Exercise objective: Print the data below exactly, but only the lines from the one containing "- iOS 12.0+" down to the one containing "### Carthage", inclusive.

Exercise materials:
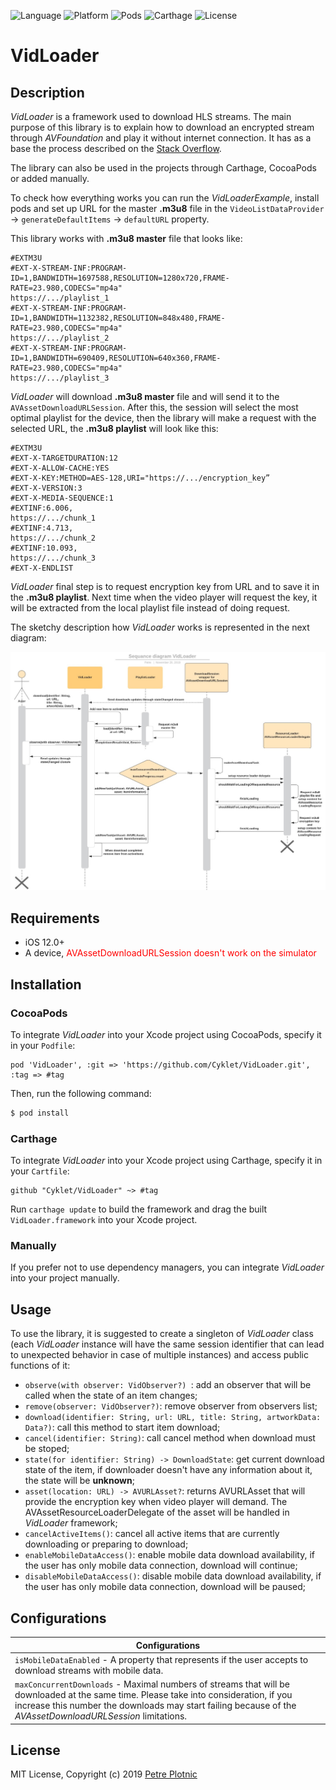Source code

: ![Language](https://img.shields.io/badge/Swift-%204.2%20-663399.svg?style=plastic)
![Platform](https://img.shields.io/badge/Platform-ios-ff8100.svg?style=plastic)
![Pods](https://img.shields.io/badge/Cocoapods-compatible-2ad403.svg?style=plastic)
![Carthage](https://img.shields.io/badge/Carthage-compatible-2ad403.svg?style=plastic)
![License](https://img.shields.io/badge/License-MIT-000000.svg?style=plastic)

# VidLoader

## Description

*VidLoader* is a framework used to download HLS streams. The main purpose of this library is to explain how to download  an encrypted stream through *AVFoundation* and play it without internet connection. It has as a base the process described on the [Stack Overflow](https://stackoverflow.com/questions/45670774/playing-offline-hls-with-aes-128-encryption-ios/45957045#45957045).  

The library can also be used in the projects through Carthage, CocoaPods or added manually.  

To check how everything works you can run the *VidLoaderExample*, install pods and set up URL for the master **.m3u8** file in the `VideoListDataProvider` -> `generateDefaultItems` -> `defaultURL` property.

This library works with **.m3u8 master** file that looks like:

```
#EXTM3U
#EXT-X-STREAM-INF:PROGRAM-ID=1,BANDWIDTH=1697588,RESOLUTION=1280x720,FRAME-RATE=23.980,CODECS="mp4a"
https://.../playlist_1
#EXT-X-STREAM-INF:PROGRAM-ID=1,BANDWIDTH=1132382,RESOLUTION=848x480,FRAME-RATE=23.980,CODECS="mp4a"
https://.../playlist_2
#EXT-X-STREAM-INF:PROGRAM-ID=1,BANDWIDTH=690409,RESOLUTION=640x360,FRAME-RATE=23.980,CODECS="mp4a"
https://.../playlist_3
```
*VidLoader* will download **.m3u8 master** file and will send it to the `AVAssetDownloadURLSession`.
After this, the session will select the most optimal playlist for the device, then the library will make a request with the selected URL, the **.m3u8 playlist** will look like this:

```
#EXTM3U
#EXT-X-TARGETDURATION:12
#EXT-X-ALLOW-CACHE:YES
#EXT-X-KEY:METHOD=AES-128,URI="https://.../encryption_key”
#EXT-X-VERSION:3
#EXT-X-MEDIA-SEQUENCE:1
#EXTINF:6.006,
https://.../chunk_1
#EXTINF:4.713,
https://.../chunk_2
#EXTINF:10.093,
https://.../chunk_3
#EXT-X-ENDLIST
```

*VidLoader* final step is to request encryption key from URL and to save it in the **.m3u8 playlist**. Next time when the video player will request the key, it will be extracted from the local playlist file instead of doing request.  

The sketchy description how *VidLoader* works is represented in the next diagram:

![Diagram](Assets/sequance_diagram.jpeg)

## Requirements

- iOS 12.0+  
- A device, <span style="color:red">AVAssetDownloadURLSession doesn't work on the simulator</span>

## Installation

### CocoaPods

To integrate *VidLoader* into your Xcode project using CocoaPods, specify it in your `Podfile`:

```ObjC
pod 'VidLoader', :git => 'https://github.com/Cyklet/VidLoader.git', :tag => #tag
```

Then, run the following command:

```bash
$ pod install
```

### Carthage

To integrate *VidLoader* into your Xcode project using Carthage, specify it in your `Cartfile`:

```ObjC
github "Cyklet/VidLoader" ~> #tag
```

Run `carthage update` to build the framework and drag the built `VidLoader.framework` into your Xcode project.

### Manually

If you prefer not to use dependency managers, you can integrate *VidLoader* into your project manually.

## Usage

To use the library, it is suggested to create a singleton of *VidLoader* class (each *VidLoader* instance will have the same session identifier that can lead to unexpected behavior in case of multiple instances) and access public functions of it:
- `observe(with observer: VidObserver?) `: add an observer that will be called when the state of an item changes;
- `remove(observer: VidObserver?)`: remove observer from observers list;
- `download(identifier: String, url: URL, title: String, artworkData: Data?)`: call this method to start item download;
- `cancel(identifier: String)`: call cancel method when download must be stoped;
- `state(for identifier: String) -> DownloadState`: get current download state of the item, if downloader doesn't have any information about it, the state will be **unknown**;
- `asset(location: URL) -> AVURLAsset?`: returns AVURLAsset that will provide the encryption key when video player will demand. The AVAssetResourceLoaderDelegate of the asset will be handled in *VidLoader* framework;
- `cancelActiveItems()`: cancel all active items that are currently downloading or preparing to download;
- `enableMobileDataAccess()`: enable mobile data download availability, if the user has only mobile data connection, download will continue;
- `disableMobileDataAccess()`:  disable mobile data download availability, if the user has only mobile data connection, download will be paused;

## Configurations

| Configurations
| --- |
| `isMobileDataEnabled` - A property that represents if the user accepts to download streams with mobile data.|
| `maxConcurrentDownloads` - Maximal numbers of streams that will be downloaded at the same time. Please take into consideration, if you increase this number the downloads may start failing because of the *AVAssetDownloadURLSession* limitations.|

## License

MIT License, Copyright (c) 2019 [Petre Plotnic](https://www.linkedin.com/in/petre-plotnic/)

Task output:
- iOS 12.0+  
- A device, <span style="color:red">AVAssetDownloadURLSession doesn't work on the simulator</span>

## Installation

### CocoaPods

To integrate *VidLoader* into your Xcode project using CocoaPods, specify it in your `Podfile`:

```ObjC
pod 'VidLoader', :git => 'https://github.com/Cyklet/VidLoader.git', :tag => #tag
```

Then, run the following command:

```bash
$ pod install
```

### Carthage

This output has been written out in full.